Exercise description
Somewhere below, one line contains "can handle variable" and a later line contains "tracking-by-detection module; because". Output those two lines and everything between them exactly, and nothing else.
*** Opening Material supplied ***
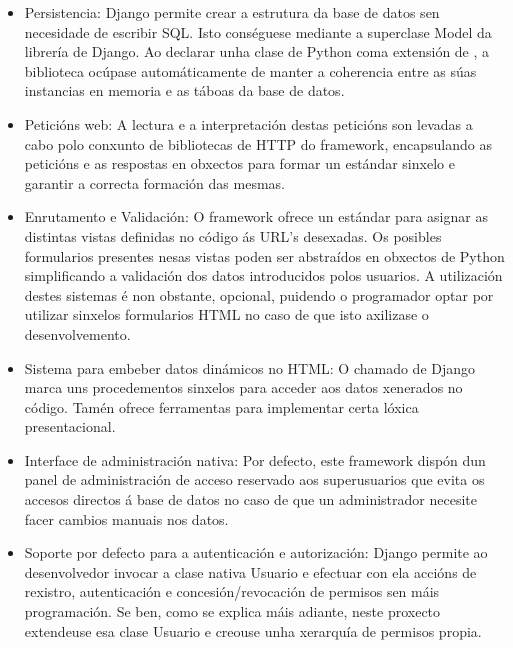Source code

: \begin{itemize}
	
	\item Persistencia: Django permite crear a estrutura da base de datos sen necesidade de escribir SQL. Isto 
	conséguese mediante a superclase Model da librería  de Django. Ao declarar unha clase de Python coma
	extensión de , a biblioteca ocúpase automáticamente de manter a coherencia entre as súas instancias en 
	memoria e as táboas da base de datos. 
	
	\item Peticións web: A lectura e a interpretación destas peticións son levadas a cabo polo conxunto de bibliotecas
	de HTTP do framework, encapsulando as peticións e as respostas en obxectos para formar un estándar sinxelo e garantir
	a correcta formación das mesmas.
	
	\item Enrutamento e Validación: O framework ofrece un estándar para asignar as distintas vistas definidas no código
	ás URL's desexadas. Os posibles formularios presentes nesas vistas poden ser abstraídos en obxectos de Python 
	simplificando a validación dos datos introducidos polos usuarios. A utilización destes sistemas é non obstante, 
	opcional, puidendo o programador optar por utilizar sinxelos formularios HTML no caso de que isto axilizase 
	o desenvolvemento.
	
	\item Sistema para embeber datos dinámicos no HTML: O chamado  de Django marca uns procedementos
	sinxelos para acceder aos datos xenerados no código. Tamén ofrece ferramentas para implementar certa lóxica
	presentacional.
	
	\item Interface de administración nativa: Por defecto, este framework dispón dun panel de administración de acceso
	reservado aos superusuarios que evita os accesos directos á base de datos no caso de que un administrador necesite
	facer cambios manuais nos datos.
	
	\item Soporte por defecto para a autenticación e autorización: Django permite ao desenvolvedor invocar a clase 
	nativa Usuario e efectuar con ela accións de rexistro, autenticación e concesión/revocación de permisos sen máis
	programación. Se ben, como se explica máis adiante, neste proxecto extendeuse esa clase Usuario e creouse unha
	xerarquía de permisos propia.

\end{itemize}   


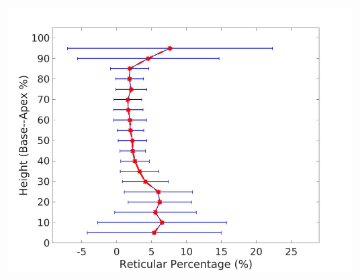 \begin{figure}[H]
\begin{subfigure}{.4\linewidth}
  \includegraphics[width=\linewidth,trim={{.0\wd0} {.0\wd0} {.0\wd0} {.0\wd0}},clip]{QuantitativeAnalysis/Image/LeftLungReticularDiseaseAgainstHeight.jpg} %
  \caption{}
  \label{fig:DiseaseAgainstHeight-c} 
\end{subfigure} 
\begin{subfigure}{.4\linewidth}%

\end{subfigure}
\end{figure}
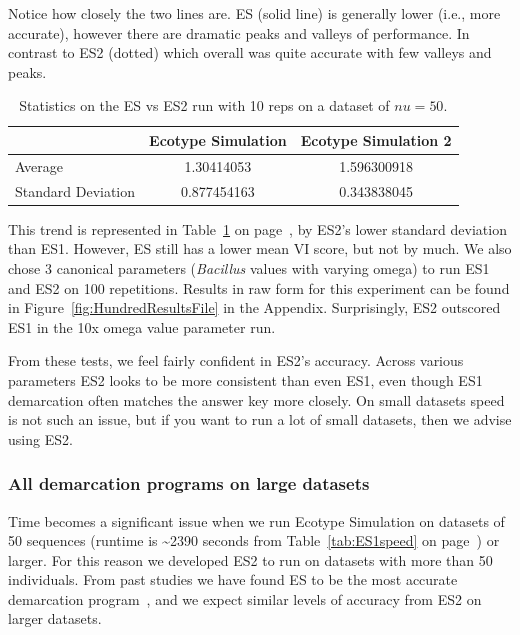 \noindent Notice how closely the two lines are.
ES (solid line) is generally lower (i.e., more accurate), however there are dramatic peaks and valleys of performance.
In contrast to ES2 (dotted) which overall was quite accurate with few valleys and peaks.
\begin{table}
    \begin{tabular}{l|cc}
    ~                  & Ecotype Simulation & Ecotype Simulation 2 \\ \hline
    Average            & 1.30414053         & 1.596300918          \\
    Standard Deviation & 0.877454163        & 0.343838045          \\
    \end{tabular}
    \caption[ES versus ES2 statistics.]{Statistics on the ES vs ES2 run with 10 reps on a dataset of $nu=50$.}
    \label{tab:ESvES2mean}
\end{table}
This trend is represented in Table~\ref{tab:ESvES2mean} on page~\pageref{tab:ESvES2mean}, by ES2's lower standard deviation than ES1.
However, ES still has a lower mean VI score, but not by much.
We also chose 3 canonical parameters (\emph{Bacillus} values with varying omega) to run ES1 and ES2 on 100 repetitions.
Results in raw form for this experiment can be found in Figure~\ref{fig:HundredResultsFile} in the Appendix.
Surprisingly, ES2 outscored ES1 in the 10x omega value parameter run.

From these tests, we feel fairly confident in ES2's accuracy.
Across various parameters ES2 looks to be more consistent than even ES1, even though ES1 demarcation often matches the answer key more closely.
On small datasets speed is not such an issue, but if you want to run a lot of small datasets, then we advise using ES2.

\subsubsection*{All demarcation programs on large datasets}
Time becomes a significant issue when we run Ecotype Simulation on datasets of 50 sequences (runtime is \textasciitilde2390 seconds from Table~\ref{tab:ES1speed} on page~\pageref{tab:ES1speed}) or larger.
For this reason we developed ES2 to run on datasets with more than 50 individuals.
From past studies we have found ES to be the most accurate demarcation program~\cite{carlo}, and we expect similar levels of accuracy from ES2 on larger datasets.

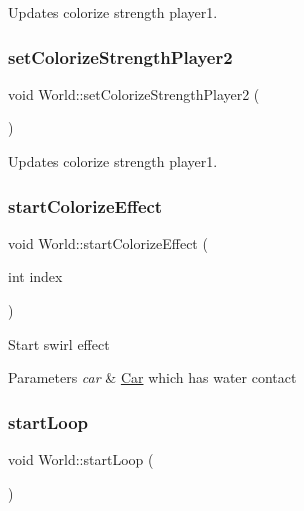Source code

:Updates colorize strength player1. 

\mbox{\label{class_world_aef2a19f30cc4445ea4d49dd5b2db6d78}} 
\subsubsection{\texorpdfstring{setColorizeStrengthPlayer2}{setColorizeStrengthPlayer2}}
{\footnotesize\ttfamily void World\+::set\+Colorize\+Strength\+Player2 (\begin{DoxyParamCaption}{ }\end{DoxyParamCaption})\hspace{0.3cm}{\ttfamily [slot]}}



Updates colorize strength player1. 

\mbox{\label{class_world_adff73761217839dc0bfa3df65cfea801}} 
\subsubsection{\texorpdfstring{startColorizeEffect}{startColorizeEffect}}
{\footnotesize\ttfamily void World\+::start\+Colorize\+Effect (\begin{DoxyParamCaption}\item[{int}]{index }\end{DoxyParamCaption})\hspace{0.3cm}{\ttfamily [slot]}}

Start swirl effect 
\begin{DoxyParams}{Parameters}
{\em car} & \mbox{\hyperlink{class_car}{Car}} which has water contact \\
\hline
\end{DoxyParams}
\mbox{\label{class_world_a7ddcac8a4f5c94a846476b2832878f26}} 
\subsubsection{\texorpdfstring{startLoop}{startLoop}}
{\footnotesize\ttfamily void World\+::start\+Loop (\begin{DoxyParamCaption}{ }\end{DoxyParamCaption})\hspace{0.3cm}{\ttfamily [slot]}}



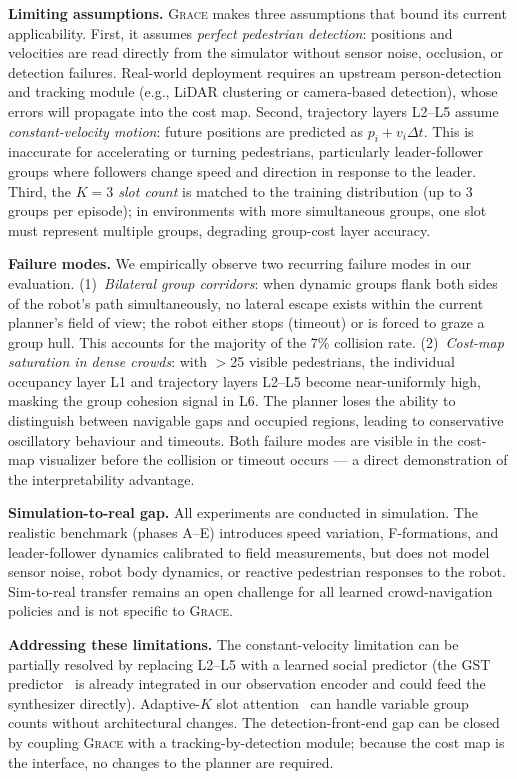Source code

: \documentclass{article}
\newcommand{\grace}{\textsc{Grace}}
\begin{document}
\textbf{Limiting assumptions.}
\grace{} makes three assumptions that bound its current applicability.
First, it assumes \emph{perfect pedestrian detection}: positions and velocities
are read directly from the simulator without sensor noise, occlusion, or
detection failures. Real-world deployment requires an upstream person-detection
and tracking module (e.g., LiDAR clustering or camera-based detection), whose
errors will propagate into the cost map.
Second, trajectory layers L2--L5 assume \emph{constant-velocity motion}: future
positions are predicted as $p_i + v_i \Delta t$. This is inaccurate for
accelerating or turning pedestrians, particularly leader-follower groups where
followers change speed and direction in response to the leader.
Third, the \emph{$K=3$ slot count} is matched to the training distribution
(up to 3 groups per episode); in environments with more simultaneous groups,
one slot must represent multiple groups, degrading group-cost layer accuracy.

\textbf{Failure modes.}
We empirically observe two recurring failure modes in our evaluation.
(1)~\emph{Bilateral group corridors}: when dynamic groups flank both sides of
the robot's path simultaneously, no lateral escape exists within the current
planner's field of view; the robot either stops (timeout) or is forced to
graze a group hull. This accounts for the majority of the 7\% collision rate.
(2)~\emph{Cost-map saturation in dense crowds}: with $>$25 visible pedestrians,
the individual occupancy layer L1 and trajectory layers L2--L5 become
near-uniformly high, masking the group cohesion signal in L6.
The planner loses the ability to distinguish between navigable gaps and occupied
regions, leading to conservative oscillatory behaviour and timeouts.
Both failure modes are visible in the cost-map visualizer before the collision
or timeout occurs — a direct demonstration of the interpretability advantage.

\textbf{Simulation-to-real gap.}
All experiments are conducted in simulation. The realistic benchmark
(phases A--E) introduces speed variation, F-formations, and leader-follower
dynamics calibrated to field measurements, but does not model sensor noise,
robot body dynamics, or reactive pedestrian responses to the robot.
Sim-to-real transfer remains an open challenge for all learned crowd-navigation
policies and is not specific to \grace{}.

\textbf{Addressing these limitations.}
The constant-velocity limitation can be partially resolved by replacing
L2--L5 with a learned social predictor (the GST predictor~\citep{liu2022intention}
is already integrated in our observation encoder and could feed the synthesizer
directly).
Adaptive-$K$ slot attention~\citep{locatello2020object} can handle variable
group counts without architectural changes.
The detection-front-end gap can be closed by coupling \grace{} with a
tracking-by-detection module; because the cost map is the interface, no
changes to the planner are required.
\end{document}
*** Closing Material supplied ***
Response to the task
Adaptive-$K$ slot attention~\citep{locatello2020object} can handle variable
group counts without architectural changes.
The detection-front-end gap can be closed by coupling \grace{} with a
tracking-by-detection module; because the cost map is the interface, no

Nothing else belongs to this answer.